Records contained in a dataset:
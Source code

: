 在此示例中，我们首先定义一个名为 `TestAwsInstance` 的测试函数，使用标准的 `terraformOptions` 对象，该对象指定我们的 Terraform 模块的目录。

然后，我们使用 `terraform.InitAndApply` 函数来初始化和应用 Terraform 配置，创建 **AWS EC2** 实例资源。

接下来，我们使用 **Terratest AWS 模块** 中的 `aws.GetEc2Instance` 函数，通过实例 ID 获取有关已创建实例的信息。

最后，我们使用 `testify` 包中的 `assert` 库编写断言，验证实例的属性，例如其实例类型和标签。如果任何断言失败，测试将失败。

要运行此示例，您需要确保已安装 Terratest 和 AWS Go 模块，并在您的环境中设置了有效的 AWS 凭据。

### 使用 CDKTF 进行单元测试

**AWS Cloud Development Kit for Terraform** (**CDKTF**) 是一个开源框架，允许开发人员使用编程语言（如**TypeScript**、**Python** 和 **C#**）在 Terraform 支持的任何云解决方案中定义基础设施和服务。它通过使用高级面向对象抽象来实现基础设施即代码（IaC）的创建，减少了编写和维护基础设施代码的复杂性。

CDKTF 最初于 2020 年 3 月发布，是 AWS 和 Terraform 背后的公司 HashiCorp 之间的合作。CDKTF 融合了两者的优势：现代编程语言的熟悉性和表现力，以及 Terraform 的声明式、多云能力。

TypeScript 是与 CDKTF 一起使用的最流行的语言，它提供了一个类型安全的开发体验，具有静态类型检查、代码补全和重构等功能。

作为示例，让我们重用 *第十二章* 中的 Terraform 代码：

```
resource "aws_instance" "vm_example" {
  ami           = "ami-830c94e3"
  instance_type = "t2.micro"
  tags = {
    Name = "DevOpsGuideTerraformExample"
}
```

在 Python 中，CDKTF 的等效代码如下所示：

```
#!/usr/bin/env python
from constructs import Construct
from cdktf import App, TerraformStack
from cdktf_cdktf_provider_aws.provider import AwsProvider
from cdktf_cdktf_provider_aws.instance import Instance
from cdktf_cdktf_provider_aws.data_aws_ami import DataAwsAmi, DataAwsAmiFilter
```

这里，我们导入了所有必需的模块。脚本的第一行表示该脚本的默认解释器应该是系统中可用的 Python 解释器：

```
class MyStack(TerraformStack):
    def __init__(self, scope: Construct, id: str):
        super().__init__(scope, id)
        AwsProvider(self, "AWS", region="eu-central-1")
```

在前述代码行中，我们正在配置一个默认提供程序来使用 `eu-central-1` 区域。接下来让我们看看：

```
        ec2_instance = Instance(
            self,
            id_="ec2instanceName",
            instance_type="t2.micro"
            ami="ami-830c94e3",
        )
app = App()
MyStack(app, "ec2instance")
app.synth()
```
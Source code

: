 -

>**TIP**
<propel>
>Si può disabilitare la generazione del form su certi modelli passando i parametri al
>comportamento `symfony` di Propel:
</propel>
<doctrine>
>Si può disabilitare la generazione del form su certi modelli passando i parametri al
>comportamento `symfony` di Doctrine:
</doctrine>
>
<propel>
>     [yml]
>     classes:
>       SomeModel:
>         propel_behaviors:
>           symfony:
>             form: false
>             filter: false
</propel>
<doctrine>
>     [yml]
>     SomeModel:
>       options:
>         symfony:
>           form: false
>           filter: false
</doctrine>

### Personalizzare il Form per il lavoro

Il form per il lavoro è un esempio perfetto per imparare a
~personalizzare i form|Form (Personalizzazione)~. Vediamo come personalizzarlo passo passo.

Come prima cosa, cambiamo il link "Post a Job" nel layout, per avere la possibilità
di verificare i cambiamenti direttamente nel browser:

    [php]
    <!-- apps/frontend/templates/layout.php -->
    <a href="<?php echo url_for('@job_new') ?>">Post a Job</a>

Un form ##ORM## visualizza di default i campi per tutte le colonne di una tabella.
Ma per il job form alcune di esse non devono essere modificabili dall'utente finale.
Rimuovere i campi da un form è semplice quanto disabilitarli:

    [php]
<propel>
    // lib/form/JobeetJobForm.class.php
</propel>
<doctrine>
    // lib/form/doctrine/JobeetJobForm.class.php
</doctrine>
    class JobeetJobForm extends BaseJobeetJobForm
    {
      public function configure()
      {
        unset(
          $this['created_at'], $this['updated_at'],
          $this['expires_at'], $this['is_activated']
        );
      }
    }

*WHAT YOU WILL DO*
Counting only lines that contain "TerraformStack", what is the total for the entries above? Give the number alone.

*PROBLEM SOLUTION*
2